Write out exactly the lines of the entries below from the one holding "Spinner - change_submits works" to the one holding "characters and pixels", inclusive, and leave out all other lines.

[Rendered images with source text]
• • •

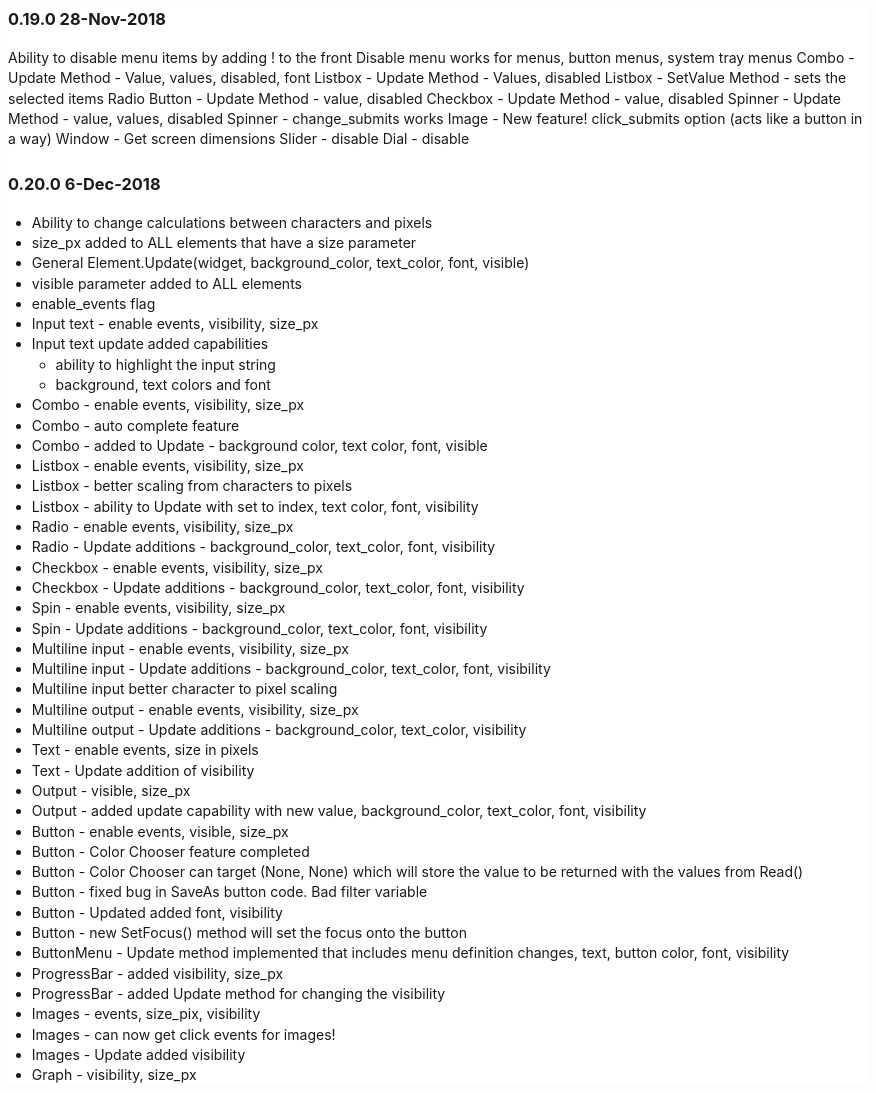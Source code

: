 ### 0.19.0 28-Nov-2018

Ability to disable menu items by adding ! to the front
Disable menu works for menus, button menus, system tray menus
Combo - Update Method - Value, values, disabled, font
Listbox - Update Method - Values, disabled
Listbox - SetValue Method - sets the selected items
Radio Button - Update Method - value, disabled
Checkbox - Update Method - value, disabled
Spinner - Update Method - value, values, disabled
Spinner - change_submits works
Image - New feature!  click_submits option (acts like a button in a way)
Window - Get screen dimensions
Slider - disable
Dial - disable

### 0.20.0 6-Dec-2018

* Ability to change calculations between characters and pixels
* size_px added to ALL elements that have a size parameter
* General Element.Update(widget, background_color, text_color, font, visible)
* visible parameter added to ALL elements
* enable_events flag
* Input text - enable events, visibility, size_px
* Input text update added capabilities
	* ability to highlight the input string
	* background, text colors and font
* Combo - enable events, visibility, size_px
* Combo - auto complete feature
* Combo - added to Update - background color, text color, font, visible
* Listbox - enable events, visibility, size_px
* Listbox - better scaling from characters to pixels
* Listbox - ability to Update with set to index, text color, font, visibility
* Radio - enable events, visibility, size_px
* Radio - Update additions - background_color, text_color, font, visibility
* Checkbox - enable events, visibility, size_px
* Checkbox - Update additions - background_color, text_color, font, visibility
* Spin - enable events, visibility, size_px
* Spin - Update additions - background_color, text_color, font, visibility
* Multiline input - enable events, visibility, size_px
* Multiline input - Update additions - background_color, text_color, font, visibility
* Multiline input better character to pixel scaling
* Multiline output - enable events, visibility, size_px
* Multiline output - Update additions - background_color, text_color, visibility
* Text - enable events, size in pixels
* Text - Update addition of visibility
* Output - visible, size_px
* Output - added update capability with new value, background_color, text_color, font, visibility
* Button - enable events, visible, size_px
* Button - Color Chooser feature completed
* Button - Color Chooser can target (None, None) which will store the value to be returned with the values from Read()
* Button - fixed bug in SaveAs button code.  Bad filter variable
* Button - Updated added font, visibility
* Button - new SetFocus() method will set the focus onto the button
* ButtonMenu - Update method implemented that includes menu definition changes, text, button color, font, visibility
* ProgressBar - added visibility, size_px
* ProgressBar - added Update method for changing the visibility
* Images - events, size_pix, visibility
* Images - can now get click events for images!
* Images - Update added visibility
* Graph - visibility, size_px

• • •

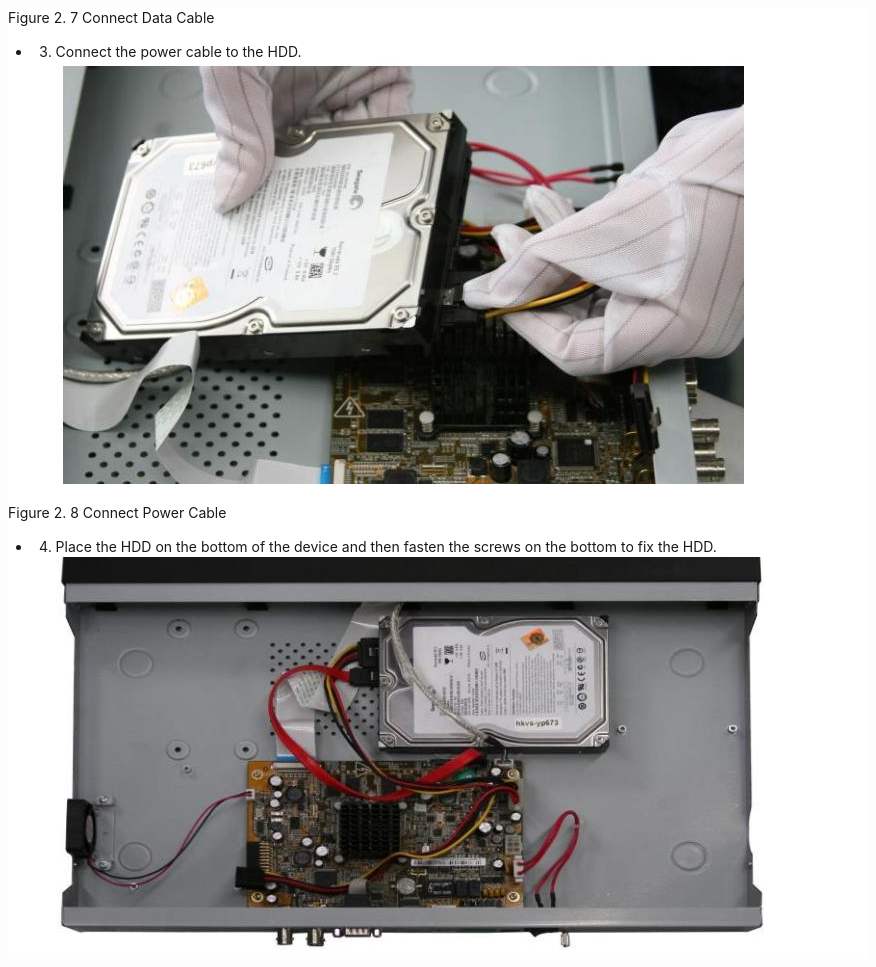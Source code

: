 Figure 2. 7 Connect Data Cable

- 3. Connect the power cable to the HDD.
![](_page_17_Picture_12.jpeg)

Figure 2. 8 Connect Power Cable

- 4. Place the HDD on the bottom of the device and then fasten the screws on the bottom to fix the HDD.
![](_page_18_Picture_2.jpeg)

• • •

**Problem solution**:
Spinner - change_submits works
Image - New feature!  click_submits option (acts like a button in a way)
Window - Get screen dimensions
Slider - disable
Dial - disable

### 0.20.0 6-Dec-2018

* Ability to change calculations between characters and pixels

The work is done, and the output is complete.